*Exercise requirements*: Gather each line of the records where "width" appears.

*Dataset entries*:
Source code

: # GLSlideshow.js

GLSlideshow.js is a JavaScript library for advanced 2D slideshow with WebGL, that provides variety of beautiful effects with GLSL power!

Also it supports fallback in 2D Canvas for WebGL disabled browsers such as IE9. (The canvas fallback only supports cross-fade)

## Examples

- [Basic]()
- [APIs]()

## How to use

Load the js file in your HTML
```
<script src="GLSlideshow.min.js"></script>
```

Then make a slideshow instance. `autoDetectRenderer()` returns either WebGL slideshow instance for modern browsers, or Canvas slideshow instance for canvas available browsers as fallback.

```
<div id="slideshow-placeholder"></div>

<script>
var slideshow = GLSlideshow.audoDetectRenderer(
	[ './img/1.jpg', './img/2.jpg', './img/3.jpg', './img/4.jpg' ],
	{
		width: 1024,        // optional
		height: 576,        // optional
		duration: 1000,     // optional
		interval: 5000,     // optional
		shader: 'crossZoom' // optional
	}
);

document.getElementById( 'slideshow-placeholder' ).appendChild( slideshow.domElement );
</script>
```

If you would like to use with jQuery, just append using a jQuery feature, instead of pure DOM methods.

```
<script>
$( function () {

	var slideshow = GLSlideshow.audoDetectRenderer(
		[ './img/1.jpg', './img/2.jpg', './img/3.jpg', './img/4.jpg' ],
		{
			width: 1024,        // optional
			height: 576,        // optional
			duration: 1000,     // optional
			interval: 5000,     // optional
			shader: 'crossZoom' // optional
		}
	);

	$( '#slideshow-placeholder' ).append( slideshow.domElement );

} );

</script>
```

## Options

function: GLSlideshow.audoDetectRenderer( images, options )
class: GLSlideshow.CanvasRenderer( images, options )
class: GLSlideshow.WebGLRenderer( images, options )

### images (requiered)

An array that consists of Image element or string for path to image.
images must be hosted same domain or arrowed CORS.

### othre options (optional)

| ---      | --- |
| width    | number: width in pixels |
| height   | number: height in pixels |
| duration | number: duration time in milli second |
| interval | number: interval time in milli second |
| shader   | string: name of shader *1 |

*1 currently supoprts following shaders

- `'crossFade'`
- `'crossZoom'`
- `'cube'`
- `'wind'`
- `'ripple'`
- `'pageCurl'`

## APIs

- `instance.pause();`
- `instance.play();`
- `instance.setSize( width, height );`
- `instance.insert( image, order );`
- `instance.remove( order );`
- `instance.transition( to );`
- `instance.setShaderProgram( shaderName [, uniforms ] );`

*Response area*:
		width: 1024,        // optional
			width: 1024,        // optional
| width    | number: width in pixels |
- `instance.setSize( width, height );`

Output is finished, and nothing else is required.